> PROMPT:
Look through the data below, and copy each line that carries the word "paper".

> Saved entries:
⁂

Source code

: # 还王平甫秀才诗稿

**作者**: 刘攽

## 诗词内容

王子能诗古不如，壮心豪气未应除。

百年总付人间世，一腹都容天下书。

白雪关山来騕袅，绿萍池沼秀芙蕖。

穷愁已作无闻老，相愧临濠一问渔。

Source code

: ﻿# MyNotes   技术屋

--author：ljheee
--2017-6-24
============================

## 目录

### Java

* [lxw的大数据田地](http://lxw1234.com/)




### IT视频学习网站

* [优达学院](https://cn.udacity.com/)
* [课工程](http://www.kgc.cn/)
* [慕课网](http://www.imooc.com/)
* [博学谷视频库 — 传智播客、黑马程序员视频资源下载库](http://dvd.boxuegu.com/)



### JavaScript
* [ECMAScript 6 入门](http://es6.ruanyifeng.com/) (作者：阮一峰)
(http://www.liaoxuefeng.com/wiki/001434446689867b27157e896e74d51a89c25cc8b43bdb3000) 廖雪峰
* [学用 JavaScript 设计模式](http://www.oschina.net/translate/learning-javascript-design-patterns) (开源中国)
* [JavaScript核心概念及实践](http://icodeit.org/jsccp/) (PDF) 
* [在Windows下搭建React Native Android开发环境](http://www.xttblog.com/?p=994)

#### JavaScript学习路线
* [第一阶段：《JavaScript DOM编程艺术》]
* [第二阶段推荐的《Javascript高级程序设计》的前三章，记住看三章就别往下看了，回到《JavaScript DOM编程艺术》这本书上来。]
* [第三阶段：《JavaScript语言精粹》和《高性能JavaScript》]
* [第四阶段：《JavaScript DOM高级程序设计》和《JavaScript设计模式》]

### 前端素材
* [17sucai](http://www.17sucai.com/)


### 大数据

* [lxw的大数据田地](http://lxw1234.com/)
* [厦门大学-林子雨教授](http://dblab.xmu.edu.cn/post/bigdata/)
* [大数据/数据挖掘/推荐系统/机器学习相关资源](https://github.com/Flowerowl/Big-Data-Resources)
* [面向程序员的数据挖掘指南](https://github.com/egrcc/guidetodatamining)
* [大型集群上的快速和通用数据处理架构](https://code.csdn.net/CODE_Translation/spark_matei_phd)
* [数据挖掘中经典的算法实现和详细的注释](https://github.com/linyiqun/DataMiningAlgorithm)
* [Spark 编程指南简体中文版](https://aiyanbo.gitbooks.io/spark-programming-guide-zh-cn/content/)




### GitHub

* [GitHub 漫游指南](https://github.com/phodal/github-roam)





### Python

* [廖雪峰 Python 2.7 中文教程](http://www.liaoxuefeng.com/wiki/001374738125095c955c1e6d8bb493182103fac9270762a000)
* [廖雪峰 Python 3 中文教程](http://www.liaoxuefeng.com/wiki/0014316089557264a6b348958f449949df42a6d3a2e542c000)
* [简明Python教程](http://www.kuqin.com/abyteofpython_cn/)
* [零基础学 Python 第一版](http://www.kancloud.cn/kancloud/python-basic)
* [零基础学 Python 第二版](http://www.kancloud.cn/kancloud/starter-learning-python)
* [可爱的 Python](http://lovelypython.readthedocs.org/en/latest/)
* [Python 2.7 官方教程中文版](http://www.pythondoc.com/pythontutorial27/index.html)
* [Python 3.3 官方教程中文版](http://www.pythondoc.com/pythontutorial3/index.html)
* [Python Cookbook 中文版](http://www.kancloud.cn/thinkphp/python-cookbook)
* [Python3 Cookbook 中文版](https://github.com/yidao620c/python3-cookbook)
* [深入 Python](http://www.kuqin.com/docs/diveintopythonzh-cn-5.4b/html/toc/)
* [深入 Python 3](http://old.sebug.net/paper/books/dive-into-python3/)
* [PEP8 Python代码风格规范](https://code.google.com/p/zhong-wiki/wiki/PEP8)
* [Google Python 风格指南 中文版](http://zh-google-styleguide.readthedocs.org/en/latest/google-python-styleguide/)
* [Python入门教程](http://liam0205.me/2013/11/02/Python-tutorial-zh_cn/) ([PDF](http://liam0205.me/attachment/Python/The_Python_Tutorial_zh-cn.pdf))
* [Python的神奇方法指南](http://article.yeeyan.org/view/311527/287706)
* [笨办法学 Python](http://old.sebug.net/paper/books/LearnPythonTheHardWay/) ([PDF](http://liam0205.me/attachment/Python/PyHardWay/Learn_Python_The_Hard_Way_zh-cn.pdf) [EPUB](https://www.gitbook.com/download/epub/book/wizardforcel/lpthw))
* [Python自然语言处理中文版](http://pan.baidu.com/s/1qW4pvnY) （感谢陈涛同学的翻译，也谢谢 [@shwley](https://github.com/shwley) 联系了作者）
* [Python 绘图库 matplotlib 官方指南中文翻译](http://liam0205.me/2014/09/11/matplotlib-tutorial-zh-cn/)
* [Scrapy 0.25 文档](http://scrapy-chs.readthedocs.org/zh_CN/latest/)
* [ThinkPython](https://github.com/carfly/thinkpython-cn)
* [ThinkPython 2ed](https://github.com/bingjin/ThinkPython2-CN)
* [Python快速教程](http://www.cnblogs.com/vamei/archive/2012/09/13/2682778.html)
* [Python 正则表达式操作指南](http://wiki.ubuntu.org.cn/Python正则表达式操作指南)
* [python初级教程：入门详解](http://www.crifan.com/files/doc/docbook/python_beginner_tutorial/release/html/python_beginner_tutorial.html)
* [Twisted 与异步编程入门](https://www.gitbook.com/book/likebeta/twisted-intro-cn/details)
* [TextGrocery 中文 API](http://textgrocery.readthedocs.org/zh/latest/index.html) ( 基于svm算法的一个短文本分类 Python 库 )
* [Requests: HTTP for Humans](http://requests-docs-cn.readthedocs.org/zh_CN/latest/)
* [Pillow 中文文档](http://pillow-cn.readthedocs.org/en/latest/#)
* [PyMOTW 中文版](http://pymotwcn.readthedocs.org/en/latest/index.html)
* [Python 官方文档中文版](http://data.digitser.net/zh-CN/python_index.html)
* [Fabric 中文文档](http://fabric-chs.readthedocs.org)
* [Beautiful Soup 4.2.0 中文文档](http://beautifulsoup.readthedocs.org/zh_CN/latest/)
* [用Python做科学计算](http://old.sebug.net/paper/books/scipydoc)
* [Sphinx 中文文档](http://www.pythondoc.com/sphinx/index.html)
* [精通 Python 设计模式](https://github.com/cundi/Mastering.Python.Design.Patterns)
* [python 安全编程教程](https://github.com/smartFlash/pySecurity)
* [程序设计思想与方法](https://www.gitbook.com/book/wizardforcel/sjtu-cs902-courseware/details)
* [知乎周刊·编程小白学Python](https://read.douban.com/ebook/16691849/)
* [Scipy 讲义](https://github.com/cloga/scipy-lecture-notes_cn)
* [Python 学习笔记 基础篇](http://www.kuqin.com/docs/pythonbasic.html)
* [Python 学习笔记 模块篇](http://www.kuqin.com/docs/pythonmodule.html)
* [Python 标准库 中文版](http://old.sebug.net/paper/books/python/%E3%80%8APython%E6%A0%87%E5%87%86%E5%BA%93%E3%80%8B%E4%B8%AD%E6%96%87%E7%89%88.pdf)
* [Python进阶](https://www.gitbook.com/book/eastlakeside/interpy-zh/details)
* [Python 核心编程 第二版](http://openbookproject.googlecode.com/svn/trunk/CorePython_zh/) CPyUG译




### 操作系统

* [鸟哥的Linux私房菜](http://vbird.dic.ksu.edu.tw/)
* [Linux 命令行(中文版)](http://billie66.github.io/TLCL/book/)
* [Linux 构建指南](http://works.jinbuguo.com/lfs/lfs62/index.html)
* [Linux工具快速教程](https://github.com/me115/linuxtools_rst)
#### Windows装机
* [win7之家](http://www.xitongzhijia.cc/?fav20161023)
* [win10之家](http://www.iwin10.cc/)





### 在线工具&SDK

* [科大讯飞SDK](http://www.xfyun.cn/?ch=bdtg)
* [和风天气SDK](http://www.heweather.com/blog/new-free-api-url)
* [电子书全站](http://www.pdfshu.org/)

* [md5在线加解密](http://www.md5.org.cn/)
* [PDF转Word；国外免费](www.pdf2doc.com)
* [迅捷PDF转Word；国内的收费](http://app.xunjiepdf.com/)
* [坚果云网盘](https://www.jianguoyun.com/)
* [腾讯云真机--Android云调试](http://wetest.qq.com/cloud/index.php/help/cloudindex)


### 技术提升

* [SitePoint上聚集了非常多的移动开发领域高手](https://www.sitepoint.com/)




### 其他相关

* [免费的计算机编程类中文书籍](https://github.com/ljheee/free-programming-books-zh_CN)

⁂

> RESPONSE TO THE TASK:
* [深入 Python 3](http://old.sebug.net/paper/books/dive-into-python3/)
* [笨办法学 Python](http://old.sebug.net/paper/books/LearnPythonTheHardWay/) ([PDF](http://liam0205.me/attachment/Python/PyHardWay/Learn_Python_The_Hard_Way_zh-cn.pdf) [EPUB](https://www.gitbook.com/download/epub/book/wizardforcel/lpthw))
* [用Python做科学计算](http://old.sebug.net/paper/books/scipydoc)
* [Python 标准库 中文版](http://old.sebug.net/paper/books/python/%E3%80%8APython%E6%A0%87%E5%87%86%E5%BA%93%E3%80%8B%E4%B8%AD%E6%96%87%E7%89%88.pdf)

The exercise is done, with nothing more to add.